Activity
Retype every entry below without pictures.
.....
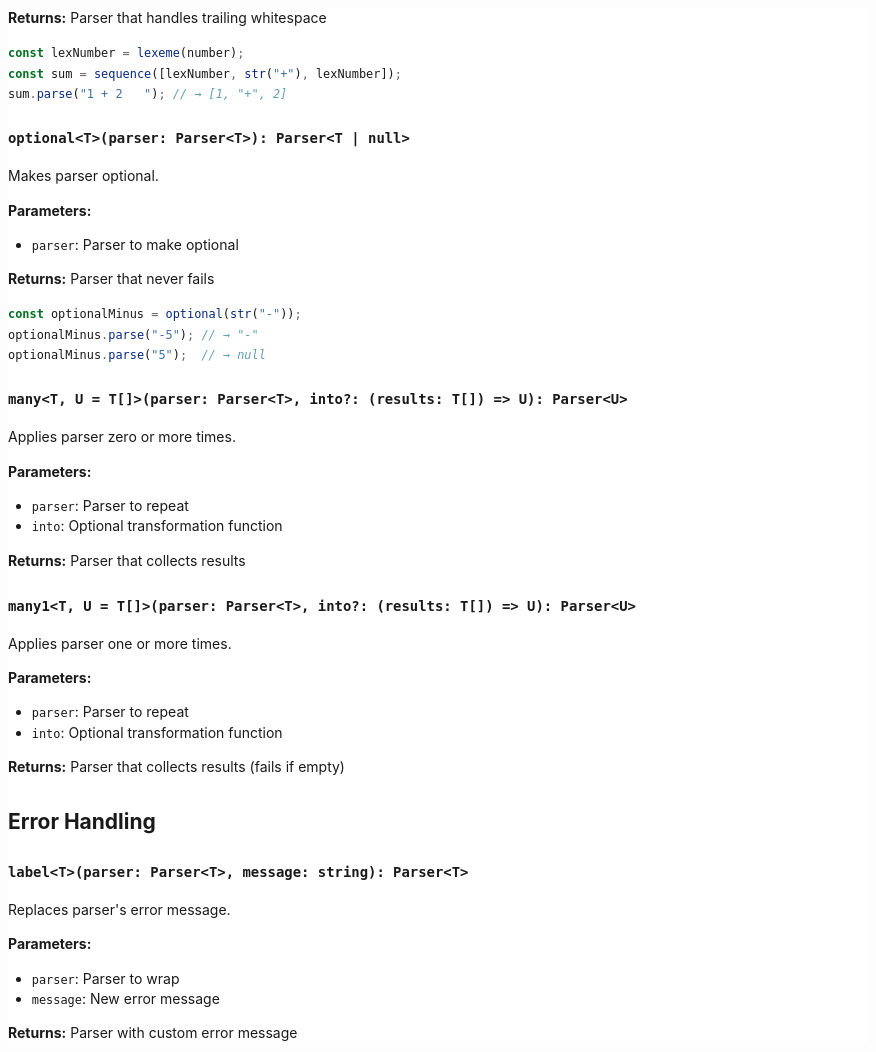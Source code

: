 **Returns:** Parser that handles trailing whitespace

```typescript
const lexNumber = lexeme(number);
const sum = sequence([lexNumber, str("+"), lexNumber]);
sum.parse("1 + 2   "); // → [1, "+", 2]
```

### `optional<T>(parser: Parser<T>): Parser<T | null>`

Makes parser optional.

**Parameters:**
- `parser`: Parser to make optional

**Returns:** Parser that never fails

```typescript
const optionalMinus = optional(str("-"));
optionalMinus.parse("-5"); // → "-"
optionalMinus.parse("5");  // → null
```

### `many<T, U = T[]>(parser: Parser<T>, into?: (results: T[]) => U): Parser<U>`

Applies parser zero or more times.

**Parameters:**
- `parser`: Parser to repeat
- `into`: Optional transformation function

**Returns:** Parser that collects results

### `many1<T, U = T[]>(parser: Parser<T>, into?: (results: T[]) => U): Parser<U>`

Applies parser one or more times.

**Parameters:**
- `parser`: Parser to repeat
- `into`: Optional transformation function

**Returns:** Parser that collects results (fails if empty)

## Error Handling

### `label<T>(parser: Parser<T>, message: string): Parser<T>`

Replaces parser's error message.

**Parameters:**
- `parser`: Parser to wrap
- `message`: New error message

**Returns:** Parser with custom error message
.....
Exercise solution
Source code

: **Returns:** Parser that handles trailing whitespace

```typescript
const lexNumber = lexeme(number);
const sum = sequence([lexNumber, str("+"), lexNumber]);
sum.parse("1 + 2   "); // → [1, "+", 2]
```

### `optional<T>(parser: Parser<T>): Parser<T | null>`

Makes parser optional.

**Parameters:**
- `parser`: Parser to make optional

**Returns:** Parser that never fails

```typescript
const optionalMinus = optional(str("-"));
optionalMinus.parse("-5"); // → "-"
optionalMinus.parse("5");  // → null
```

### `many<T, U = T[]>(parser: Parser<T>, into?: (results: T[]) => U): Parser<U>`

Applies parser zero or more times.

**Parameters:**
- `parser`: Parser to repeat
- `into`: Optional transformation function

**Returns:** Parser that collects results

### `many1<T, U = T[]>(parser: Parser<T>, into?: (results: T[]) => U): Parser<U>`

Applies parser one or more times.

**Parameters:**
- `parser`: Parser to repeat
- `into`: Optional transformation function

**Returns:** Parser that collects results (fails if empty)

## Error Handling

### `label<T>(parser: Parser<T>, message: string): Parser<T>`

Replaces parser's error message.

**Parameters:**
- `parser`: Parser to wrap
- `message`: New error message

**Returns:** Parser with custom error message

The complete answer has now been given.